• [Work required]
Write out again, exactly, the lines of the listing below from the first one through the one that contains "- Remove the", and no other lines.

• [Stored data]
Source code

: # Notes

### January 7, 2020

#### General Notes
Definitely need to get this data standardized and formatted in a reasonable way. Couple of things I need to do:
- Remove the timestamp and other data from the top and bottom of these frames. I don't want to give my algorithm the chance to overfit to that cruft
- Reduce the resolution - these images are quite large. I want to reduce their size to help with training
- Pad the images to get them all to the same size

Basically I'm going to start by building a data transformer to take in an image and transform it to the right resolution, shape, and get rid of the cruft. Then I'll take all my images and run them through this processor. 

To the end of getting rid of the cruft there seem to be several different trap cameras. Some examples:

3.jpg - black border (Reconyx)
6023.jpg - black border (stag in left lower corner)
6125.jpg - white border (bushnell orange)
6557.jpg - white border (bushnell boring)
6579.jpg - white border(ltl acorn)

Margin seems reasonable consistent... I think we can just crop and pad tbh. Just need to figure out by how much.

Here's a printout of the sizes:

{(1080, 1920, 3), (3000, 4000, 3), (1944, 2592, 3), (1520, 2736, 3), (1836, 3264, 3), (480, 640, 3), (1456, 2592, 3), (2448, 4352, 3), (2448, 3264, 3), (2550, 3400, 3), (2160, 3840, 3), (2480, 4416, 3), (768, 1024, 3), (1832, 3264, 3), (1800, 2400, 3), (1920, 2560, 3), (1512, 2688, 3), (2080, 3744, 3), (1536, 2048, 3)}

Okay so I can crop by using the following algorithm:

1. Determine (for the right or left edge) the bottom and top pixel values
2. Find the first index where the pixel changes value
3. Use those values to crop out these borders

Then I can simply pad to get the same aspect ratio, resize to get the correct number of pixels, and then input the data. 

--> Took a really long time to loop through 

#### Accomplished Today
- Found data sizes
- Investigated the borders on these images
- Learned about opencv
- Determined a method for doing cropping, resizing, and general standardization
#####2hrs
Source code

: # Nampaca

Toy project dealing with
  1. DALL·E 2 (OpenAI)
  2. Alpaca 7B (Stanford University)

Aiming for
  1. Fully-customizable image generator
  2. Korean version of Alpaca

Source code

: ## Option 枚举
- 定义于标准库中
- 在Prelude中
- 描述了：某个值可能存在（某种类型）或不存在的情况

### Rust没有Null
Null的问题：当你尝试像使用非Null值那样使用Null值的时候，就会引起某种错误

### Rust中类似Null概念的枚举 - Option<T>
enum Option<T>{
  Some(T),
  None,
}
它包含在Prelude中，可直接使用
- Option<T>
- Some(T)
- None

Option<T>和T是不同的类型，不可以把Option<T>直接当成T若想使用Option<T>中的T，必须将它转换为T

• [Response to this task]
Source code

: # Notes

### January 7, 2020

#### General Notes
Definitely need to get this data standardized and formatted in a reasonable way. Couple of things I need to do:
- Remove the timestamp and other data from the top and bottom of these frames. I don't want to give my algorithm the chance to overfit to that cruft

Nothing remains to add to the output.